Robert S. Owen, Ohio State University
ABSTRACT - The secondary task technique has been used in the detection and measure of constructs described variously as attention, effort, elaboration, cognitive capacity, processing intensity, and such, which in turn may provide an indication of learning and automatism. The assumption that the secondary task provides evidence for the detection of such a variety of constructs may not always be valid. This paper attempts to clarify our current understanding of how the secondary task technique works.
[ to cite ]:
Robert S. Owen (1991) ,"Clarifying the Simple Assumption of the Secondary Task Technique", in NA - Advances in Consumer Research Volume 18, eds. Rebecca H. Holman and Michael R. Solomon, Provo, UT : Association for Consumer Research, Pages: 552-557.

Advances in Consumer Research Volume 18, 1991      Pages 552-557

CLARIFYING THE SIMPLE ASSUMPTION OF THE SECONDARY TASK TECHNIQUE

Robert S. Owen, Ohio State University

ABSTRACT -

The secondary task technique has been used in the detection and measure of constructs described variously as attention, effort, elaboration, cognitive capacity, processing intensity, and such, which in turn may provide an indication of learning and automatism. The assumption that the secondary task provides evidence for the detection of such a variety of constructs may not always be valid. This paper attempts to clarify our current understanding of how the secondary task technique works.

INTRODUCTION

Our inability to perform some combination of tasks without a decrement in performance of one or all tasks is the basis of the secondary task technique. Until the skill to concurrently perform two tasks has been acquired, focusing one's attention on the performance of one task can often cause a measurable degradation in the performance of the other. The observation of performance changes in one task can often be taken as a measure of changes in processing resources being devoted to the performance of a concurrent task, presumably providing an operational indication of attention, of the expenditure of effort, or of various other constructs or processes, which in turn can provide evidence of learning and skill acquisition.

The secondary task technique has been used in a number of contexts that are of interest to both marketing academicians and practitioners. For example, the secondary task technique has been used by Thorson, Reeves, and Schleuder (1985, 1987) to investigate the amount of viewer "attention" allocated to the processing of television messages; by Lord and his colleagues (Lord and Burnkrant 1988; Lord, Burnkrant, and Owen 1989) to measure changes in television viewer "involvement" and "elaboration"; and by Moore, Hausknecht, and Thamodaran (1986) in the investigation Of the amount of "attentional capacity" allocated to the processing of audio commercials. The secondary task technique has also been used by several researchers in psychology as a measure of the amount of "cognitive capacity" dedicated to the reading of text (e.g., Inhoff and Fleming 1989; Britton and Tesser 1982). Secondary task performance has even been associated with personality (Huddleston and Wilson 1974) and demographic variables (Stapleford 1973).

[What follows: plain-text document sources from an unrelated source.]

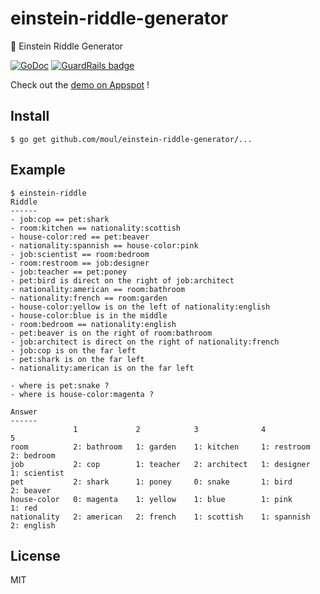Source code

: # einstein-riddle-generator
:game_die: Einstein Riddle Generator

[![GoDoc](https://godoc.org/github.com/moul/einstein-riddle-generator?status.svg)](https://godoc.org/github.com/moul/einstein-riddle-generator) [![GuardRails badge](https://badges.production.guardrails.io/moul/einstein-riddle-generator.svg)](https://www.guardrails.io)

Check out the [demo on Appspot](http://einsteins-riddle.appspot.com) !

## Install

```console
$ go get github.com/moul/einstein-riddle-generator/...
```

## Example

```console
$ einstein-riddle
Riddle
------
- job:cop == pet:shark
- room:kitchen == nationality:scottish
- house-color:red == pet:beaver
- nationality:spannish == house-color:pink
- job:scientist == room:bedroom
- room:restroom == job:designer
- job:teacher == pet:poney
- pet:bird is direct on the right of job:architect
- nationality:american == room:bathroom
- nationality:french == room:garden
- house-color:yellow is on the left of nationality:english
- house-color:blue is in the middle
- room:bedroom == nationality:english
- pet:beaver is on the right of room:bathroom
- job:architect is direct on the right of nationality:french
- job:cop is on the far left
- pet:shark is on the far left
- nationality:american is on the far left

- where is pet:snake ?
- where is house-color:magenta ?

Answer
------
              1             2            3              4             5
room          2: bathroom   1: garden    1: kitchen     1: restroom   2: bedroom
job           2: cop        1: teacher   2: architect   1: designer   1: scientist
pet           2: shark      1: poney     0: snake       1: bird       2: beaver
house-color   0: magenta    1: yellow    1: blue        1: pink       1: red
nationality   2: american   2: french    1: scottish    1: spannish   2: english
```

## License

MIT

Although the secondary task technique, particularly the "RT-probe", does appear to be useful in the detection and measure of a variety of constructs and processes in a variety of situations, several questions can be raised regarding such uses. How is it that the same technique can be used in different studies to measure "attention", "effort", "elaboration", and so on? Do identical operationalizations in the detection and measure of these imply that these are identical constructs or processes? What are the implications when a secondary task probe fails to detect these constructs or processes? Does this failure necessarily imply that the construct or process was non-existent at the time of the measure?

The focus of this paper is on clarifying our current understanding of what it is that the secondary task technique, particularly the "RT-probe", actually measures. The generally accepted assumption, that the existence of some limited pool of resources is a phenomenal given and that the secondary task probe is the dipstick by which this pool is measured, may not always be valid justification for claims that may be made as a result of the use of the secondary task technique. A theoretical problem with this assumption as the basis- for using the secondary task probe as a measurement instrument is its circularity as a theoretical claim (cf., Navon 1984, 1985). An operational problem with this assumption in its simple form is that lt does not account for evidence of apparently "resource free" processing, including apparent parallel processing and automatism. What we do know is that changes in secondary task performance do seem to provide evidence of changes in the use of processing resources, whatever these "resources" really are, and that these changes may in turn provide evidence for the detection of one (and only one) dimension of a variety of constructs and processes.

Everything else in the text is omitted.